Plain-text document sources:
※

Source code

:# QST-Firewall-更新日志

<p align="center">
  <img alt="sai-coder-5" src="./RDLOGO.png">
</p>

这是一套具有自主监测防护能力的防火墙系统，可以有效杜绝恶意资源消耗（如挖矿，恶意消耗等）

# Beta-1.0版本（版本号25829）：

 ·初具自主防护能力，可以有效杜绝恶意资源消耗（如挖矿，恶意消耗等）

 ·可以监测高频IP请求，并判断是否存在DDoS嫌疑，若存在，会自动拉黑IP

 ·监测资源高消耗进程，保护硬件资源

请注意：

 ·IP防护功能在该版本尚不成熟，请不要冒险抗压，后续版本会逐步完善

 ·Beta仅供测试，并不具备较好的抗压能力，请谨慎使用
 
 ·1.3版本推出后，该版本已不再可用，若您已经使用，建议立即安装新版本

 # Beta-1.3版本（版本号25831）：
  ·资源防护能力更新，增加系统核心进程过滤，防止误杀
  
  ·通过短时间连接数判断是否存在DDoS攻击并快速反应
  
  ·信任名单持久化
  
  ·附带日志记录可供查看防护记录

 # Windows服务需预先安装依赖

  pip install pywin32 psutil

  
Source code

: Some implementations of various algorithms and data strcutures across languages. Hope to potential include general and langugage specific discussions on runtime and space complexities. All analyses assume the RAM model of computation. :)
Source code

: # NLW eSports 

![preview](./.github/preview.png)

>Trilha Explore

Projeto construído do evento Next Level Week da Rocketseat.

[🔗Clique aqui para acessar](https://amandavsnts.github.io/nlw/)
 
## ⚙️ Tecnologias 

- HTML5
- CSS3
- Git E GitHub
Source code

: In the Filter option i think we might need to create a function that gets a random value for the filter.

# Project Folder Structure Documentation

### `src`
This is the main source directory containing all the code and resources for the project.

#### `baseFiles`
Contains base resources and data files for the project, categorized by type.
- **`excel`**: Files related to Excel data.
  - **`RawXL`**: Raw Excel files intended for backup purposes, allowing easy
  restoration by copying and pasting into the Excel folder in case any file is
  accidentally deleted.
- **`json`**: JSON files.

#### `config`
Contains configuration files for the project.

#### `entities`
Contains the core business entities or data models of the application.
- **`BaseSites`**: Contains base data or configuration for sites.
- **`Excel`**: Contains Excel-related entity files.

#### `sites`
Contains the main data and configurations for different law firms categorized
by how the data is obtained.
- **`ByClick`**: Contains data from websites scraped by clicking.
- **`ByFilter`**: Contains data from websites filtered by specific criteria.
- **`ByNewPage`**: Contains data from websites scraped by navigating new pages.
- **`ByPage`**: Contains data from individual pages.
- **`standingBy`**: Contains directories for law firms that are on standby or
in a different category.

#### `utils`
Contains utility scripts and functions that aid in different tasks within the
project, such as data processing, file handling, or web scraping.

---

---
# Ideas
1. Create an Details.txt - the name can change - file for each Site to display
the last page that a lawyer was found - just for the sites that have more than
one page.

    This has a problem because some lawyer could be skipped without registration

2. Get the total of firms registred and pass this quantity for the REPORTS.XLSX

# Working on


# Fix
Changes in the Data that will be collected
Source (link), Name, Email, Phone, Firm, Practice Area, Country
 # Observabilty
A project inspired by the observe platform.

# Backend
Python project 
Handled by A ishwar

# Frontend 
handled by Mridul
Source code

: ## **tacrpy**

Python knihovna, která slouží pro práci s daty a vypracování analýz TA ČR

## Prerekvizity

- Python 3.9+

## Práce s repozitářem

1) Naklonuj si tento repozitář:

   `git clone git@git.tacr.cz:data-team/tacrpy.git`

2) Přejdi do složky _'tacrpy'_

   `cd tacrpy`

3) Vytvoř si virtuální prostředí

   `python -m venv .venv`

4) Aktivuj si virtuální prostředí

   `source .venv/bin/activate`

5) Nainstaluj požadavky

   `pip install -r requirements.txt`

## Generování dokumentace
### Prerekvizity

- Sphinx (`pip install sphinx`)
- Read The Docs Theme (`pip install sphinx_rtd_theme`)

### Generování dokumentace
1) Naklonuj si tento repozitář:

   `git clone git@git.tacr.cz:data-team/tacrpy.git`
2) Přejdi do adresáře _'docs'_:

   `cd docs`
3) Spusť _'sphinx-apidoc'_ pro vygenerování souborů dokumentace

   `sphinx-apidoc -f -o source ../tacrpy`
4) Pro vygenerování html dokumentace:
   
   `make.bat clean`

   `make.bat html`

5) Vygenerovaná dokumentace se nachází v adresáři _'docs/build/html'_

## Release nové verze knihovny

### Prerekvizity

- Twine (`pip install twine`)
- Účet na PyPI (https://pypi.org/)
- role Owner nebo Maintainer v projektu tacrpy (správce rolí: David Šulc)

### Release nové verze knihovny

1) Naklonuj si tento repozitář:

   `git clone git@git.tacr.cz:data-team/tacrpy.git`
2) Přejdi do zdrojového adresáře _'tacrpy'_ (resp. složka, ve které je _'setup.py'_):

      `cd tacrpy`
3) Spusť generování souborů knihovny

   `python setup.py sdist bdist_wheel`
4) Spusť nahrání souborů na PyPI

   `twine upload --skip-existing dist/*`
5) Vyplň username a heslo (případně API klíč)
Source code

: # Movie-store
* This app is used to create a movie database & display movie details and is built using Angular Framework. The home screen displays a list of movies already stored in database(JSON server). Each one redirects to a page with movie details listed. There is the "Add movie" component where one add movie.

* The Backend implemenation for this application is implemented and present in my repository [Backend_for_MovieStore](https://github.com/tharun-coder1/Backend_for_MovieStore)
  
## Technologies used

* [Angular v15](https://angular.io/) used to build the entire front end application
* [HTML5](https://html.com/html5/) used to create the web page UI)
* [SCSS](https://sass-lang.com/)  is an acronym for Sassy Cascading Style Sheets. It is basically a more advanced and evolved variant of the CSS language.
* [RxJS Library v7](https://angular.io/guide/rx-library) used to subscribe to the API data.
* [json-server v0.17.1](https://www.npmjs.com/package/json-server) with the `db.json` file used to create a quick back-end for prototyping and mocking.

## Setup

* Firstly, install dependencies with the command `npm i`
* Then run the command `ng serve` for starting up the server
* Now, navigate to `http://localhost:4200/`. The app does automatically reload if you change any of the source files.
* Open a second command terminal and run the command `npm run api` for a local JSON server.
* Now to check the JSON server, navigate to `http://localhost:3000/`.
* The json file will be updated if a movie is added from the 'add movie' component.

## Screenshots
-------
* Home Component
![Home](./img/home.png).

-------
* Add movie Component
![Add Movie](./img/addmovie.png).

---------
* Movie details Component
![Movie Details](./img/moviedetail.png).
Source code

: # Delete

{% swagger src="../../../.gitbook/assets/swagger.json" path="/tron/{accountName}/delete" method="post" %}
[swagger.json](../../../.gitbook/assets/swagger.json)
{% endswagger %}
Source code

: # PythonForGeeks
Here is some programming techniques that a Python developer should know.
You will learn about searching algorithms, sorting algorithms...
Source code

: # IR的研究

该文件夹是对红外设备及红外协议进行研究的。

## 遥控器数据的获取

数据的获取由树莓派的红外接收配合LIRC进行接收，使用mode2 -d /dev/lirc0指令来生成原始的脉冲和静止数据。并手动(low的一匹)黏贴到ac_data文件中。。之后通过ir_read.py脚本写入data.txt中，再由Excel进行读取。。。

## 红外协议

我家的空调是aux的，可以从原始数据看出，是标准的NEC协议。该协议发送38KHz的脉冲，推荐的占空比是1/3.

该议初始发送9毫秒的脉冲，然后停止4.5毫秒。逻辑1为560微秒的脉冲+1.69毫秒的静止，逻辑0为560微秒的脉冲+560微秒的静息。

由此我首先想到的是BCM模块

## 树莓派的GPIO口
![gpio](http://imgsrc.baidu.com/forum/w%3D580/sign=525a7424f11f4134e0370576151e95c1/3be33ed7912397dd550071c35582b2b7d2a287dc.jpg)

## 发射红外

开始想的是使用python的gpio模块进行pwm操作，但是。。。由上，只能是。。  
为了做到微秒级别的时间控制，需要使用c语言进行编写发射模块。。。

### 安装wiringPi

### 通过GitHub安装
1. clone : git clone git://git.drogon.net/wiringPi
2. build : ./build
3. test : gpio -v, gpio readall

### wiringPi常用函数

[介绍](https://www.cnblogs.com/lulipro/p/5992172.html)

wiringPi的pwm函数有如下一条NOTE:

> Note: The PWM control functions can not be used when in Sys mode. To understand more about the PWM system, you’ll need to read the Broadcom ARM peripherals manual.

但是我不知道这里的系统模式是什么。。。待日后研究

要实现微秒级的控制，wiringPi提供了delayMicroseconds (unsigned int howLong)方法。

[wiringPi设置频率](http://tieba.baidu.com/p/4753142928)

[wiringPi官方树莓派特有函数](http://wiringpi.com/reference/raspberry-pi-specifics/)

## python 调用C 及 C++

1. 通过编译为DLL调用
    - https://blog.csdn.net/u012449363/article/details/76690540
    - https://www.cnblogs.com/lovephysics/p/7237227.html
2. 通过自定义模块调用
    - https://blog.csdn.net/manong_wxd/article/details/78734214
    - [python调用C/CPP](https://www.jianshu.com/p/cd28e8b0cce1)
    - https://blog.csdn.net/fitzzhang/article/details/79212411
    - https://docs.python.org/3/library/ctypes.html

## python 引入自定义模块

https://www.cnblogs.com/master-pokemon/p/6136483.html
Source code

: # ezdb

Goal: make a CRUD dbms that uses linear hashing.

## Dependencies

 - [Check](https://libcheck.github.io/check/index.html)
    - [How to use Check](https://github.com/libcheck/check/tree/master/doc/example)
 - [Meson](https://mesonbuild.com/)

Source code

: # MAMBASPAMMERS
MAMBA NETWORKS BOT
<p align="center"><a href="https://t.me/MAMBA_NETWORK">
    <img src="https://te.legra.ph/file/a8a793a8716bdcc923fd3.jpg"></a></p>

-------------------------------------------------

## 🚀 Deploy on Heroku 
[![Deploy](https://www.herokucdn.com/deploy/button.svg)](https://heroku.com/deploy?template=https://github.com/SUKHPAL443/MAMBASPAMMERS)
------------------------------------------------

※

Above are the records; please copy exactly their first line and each line after it through the line containing "# NLW eSports", and no line after that.

• _ANSWER TO THIS EXERCISE_
Source code

:# QST-Firewall-更新日志

<p align="center">
  <img alt="sai-coder-5" src="./RDLOGO.png">
</p>

这是一套具有自主监测防护能力的防火墙系统，可以有效杜绝恶意资源消耗（如挖矿，恶意消耗等）

# Beta-1.0版本（版本号25829）：

 ·初具自主防护能力，可以有效杜绝恶意资源消耗（如挖矿，恶意消耗等）

 ·可以监测高频IP请求，并判断是否存在DDoS嫌疑，若存在，会自动拉黑IP

 ·监测资源高消耗进程，保护硬件资源

请注意：

 ·IP防护功能在该版本尚不成熟，请不要冒险抗压，后续版本会逐步完善

 ·Beta仅供测试，并不具备较好的抗压能力，请谨慎使用
 
 ·1.3版本推出后，该版本已不再可用，若您已经使用，建议立即安装新版本

 # Beta-1.3版本（版本号25831）：
  ·资源防护能力更新，增加系统核心进程过滤，防止误杀
  
  ·通过短时间连接数判断是否存在DDoS攻击并快速反应
  
  ·信任名单持久化
  
  ·附带日志记录可供查看防护记录

 # Windows服务需预先安装依赖

  pip install pywin32 psutil

  
Source code

: Some implementations of various algorithms and data strcutures across languages. Hope to potential include general and langugage specific discussions on runtime and space complexities. All analyses assume the RAM model of computation. :)
Source code

: # NLW eSports 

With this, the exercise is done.